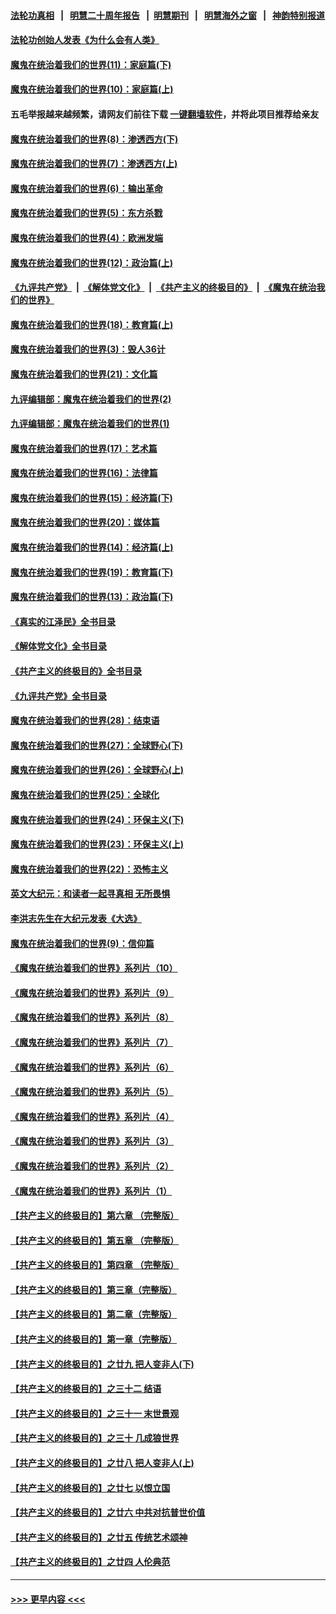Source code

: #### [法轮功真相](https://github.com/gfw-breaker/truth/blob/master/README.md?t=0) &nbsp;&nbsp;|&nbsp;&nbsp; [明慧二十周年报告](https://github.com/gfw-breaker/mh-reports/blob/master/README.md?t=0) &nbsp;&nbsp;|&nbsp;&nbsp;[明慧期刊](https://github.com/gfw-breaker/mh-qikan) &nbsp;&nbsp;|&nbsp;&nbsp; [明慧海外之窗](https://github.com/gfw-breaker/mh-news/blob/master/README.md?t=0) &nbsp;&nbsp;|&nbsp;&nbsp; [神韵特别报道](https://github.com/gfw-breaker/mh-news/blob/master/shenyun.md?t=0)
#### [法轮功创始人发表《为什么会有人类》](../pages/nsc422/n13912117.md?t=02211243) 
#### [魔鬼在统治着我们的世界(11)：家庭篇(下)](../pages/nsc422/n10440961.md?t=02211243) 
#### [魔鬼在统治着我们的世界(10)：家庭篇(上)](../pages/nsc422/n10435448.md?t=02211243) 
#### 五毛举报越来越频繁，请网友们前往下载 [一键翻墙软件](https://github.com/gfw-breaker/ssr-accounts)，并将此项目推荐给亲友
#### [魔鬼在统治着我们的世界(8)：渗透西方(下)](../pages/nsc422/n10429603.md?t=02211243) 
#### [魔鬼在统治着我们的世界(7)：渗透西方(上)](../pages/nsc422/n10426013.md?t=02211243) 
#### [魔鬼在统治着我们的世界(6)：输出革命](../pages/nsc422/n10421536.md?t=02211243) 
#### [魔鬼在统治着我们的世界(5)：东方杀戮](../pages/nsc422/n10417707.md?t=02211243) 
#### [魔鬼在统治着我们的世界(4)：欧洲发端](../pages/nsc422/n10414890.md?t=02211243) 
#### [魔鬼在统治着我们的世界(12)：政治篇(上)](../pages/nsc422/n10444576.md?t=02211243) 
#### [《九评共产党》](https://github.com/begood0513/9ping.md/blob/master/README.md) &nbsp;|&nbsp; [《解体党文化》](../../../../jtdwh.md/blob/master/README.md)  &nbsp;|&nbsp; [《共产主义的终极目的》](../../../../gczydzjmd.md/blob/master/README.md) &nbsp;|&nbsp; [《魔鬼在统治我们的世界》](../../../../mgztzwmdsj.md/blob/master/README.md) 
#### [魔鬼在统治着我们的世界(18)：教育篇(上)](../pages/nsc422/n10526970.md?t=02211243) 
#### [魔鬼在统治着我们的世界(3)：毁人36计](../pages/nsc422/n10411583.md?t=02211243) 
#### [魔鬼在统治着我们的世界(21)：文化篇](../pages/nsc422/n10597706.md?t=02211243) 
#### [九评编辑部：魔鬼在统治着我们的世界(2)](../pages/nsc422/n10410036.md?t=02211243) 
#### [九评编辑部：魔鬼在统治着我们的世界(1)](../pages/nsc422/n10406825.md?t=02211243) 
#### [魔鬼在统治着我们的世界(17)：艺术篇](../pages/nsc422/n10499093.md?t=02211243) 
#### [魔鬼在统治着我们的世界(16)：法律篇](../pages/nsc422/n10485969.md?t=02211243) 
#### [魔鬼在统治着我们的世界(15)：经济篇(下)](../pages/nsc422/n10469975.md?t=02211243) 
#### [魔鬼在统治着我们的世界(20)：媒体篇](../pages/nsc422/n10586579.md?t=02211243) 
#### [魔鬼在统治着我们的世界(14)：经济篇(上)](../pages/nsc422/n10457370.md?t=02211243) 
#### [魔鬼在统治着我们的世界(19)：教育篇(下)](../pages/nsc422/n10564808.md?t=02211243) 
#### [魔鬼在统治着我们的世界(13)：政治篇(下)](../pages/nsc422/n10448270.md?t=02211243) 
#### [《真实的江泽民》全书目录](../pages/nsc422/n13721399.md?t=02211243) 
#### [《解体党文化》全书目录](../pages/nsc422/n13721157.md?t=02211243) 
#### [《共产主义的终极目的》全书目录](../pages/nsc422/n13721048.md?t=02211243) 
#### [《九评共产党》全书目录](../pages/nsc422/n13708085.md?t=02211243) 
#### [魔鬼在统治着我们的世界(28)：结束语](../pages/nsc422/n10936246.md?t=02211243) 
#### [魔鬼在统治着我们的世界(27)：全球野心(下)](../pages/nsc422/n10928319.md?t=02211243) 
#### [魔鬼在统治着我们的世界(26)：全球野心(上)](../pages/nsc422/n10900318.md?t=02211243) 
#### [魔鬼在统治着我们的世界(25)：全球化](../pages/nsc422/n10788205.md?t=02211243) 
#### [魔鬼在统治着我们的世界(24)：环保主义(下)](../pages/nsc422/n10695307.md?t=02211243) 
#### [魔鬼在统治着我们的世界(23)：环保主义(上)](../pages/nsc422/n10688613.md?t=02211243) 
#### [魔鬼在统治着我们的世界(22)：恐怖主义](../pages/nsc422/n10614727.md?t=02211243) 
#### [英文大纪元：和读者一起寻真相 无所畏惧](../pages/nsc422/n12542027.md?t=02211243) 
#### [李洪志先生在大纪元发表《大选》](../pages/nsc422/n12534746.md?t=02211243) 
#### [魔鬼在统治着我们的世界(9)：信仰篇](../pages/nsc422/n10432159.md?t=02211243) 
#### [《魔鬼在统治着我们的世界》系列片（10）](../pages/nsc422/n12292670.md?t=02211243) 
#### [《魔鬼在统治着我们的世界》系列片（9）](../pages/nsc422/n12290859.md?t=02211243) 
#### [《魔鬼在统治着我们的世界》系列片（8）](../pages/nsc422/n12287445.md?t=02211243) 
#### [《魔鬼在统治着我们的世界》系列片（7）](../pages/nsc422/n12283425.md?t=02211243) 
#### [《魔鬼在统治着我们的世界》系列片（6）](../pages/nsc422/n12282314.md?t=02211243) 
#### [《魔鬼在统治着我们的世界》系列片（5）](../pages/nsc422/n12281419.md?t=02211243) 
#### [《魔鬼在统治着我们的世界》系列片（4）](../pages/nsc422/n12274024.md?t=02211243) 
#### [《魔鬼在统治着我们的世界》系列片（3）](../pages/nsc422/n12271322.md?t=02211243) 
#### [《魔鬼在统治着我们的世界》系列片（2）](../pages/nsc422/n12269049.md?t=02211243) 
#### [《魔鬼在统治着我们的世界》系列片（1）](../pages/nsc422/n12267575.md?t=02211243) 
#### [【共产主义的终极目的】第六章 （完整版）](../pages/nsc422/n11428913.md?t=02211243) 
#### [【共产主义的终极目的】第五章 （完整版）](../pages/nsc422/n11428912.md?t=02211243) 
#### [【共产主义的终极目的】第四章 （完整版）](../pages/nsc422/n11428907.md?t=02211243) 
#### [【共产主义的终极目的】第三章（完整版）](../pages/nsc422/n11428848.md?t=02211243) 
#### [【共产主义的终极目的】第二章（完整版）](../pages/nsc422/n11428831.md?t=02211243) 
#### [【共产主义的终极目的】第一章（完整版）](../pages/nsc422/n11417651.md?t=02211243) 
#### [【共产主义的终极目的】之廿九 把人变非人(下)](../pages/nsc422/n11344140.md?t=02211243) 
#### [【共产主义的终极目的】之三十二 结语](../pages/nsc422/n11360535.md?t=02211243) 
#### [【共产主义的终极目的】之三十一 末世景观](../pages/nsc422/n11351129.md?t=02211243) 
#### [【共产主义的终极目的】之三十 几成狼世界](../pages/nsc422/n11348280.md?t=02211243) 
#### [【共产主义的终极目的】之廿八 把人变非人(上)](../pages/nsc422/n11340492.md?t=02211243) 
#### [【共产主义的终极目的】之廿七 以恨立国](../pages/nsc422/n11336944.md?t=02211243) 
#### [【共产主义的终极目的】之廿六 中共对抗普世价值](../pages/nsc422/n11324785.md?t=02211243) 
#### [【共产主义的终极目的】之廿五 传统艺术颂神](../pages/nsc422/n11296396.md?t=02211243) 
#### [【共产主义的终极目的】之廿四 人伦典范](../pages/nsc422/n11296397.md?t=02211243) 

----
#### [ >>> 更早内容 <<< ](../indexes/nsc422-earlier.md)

------------------------

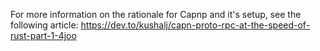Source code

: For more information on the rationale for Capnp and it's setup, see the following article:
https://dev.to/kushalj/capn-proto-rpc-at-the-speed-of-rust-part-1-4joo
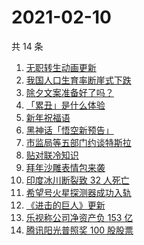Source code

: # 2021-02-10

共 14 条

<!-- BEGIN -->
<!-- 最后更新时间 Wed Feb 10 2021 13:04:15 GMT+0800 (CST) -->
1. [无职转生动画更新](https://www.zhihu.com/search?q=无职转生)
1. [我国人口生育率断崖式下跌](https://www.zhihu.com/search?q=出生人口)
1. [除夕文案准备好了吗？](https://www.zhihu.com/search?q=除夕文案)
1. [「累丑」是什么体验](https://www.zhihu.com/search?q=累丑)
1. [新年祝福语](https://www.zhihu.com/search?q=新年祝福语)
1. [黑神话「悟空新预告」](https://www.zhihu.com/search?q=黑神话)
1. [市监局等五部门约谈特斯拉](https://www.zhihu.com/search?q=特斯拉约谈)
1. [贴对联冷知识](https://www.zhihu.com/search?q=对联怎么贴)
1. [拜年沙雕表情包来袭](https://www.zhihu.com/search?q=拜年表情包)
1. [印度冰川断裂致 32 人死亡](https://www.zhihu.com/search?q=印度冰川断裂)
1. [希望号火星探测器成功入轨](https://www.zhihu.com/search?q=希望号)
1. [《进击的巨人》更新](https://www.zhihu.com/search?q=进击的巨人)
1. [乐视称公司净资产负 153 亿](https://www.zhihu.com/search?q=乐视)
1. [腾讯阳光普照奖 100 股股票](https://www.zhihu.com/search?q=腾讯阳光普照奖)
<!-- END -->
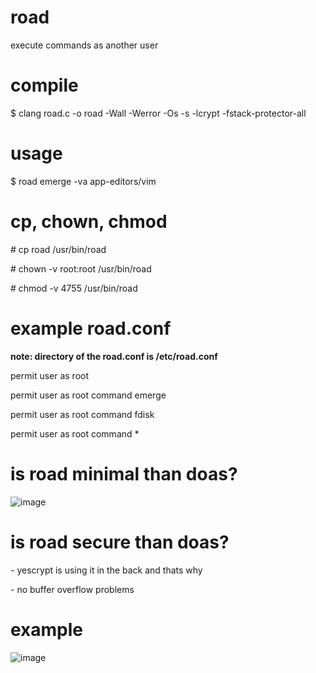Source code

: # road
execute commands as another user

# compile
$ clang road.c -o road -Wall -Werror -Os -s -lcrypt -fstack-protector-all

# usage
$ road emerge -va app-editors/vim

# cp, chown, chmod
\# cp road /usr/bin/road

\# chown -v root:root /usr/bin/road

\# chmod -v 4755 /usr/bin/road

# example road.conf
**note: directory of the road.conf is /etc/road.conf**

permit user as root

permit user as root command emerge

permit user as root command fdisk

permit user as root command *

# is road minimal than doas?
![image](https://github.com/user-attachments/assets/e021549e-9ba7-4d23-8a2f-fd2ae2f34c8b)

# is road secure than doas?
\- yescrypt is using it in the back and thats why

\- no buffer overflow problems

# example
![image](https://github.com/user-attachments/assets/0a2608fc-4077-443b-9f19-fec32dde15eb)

------------------------

When "emerge" shows up in a line of the material, report that line.

▶ _EXERCISE ANSWER_
$ road emerge -va app-editors/vim
permit user as root command emerge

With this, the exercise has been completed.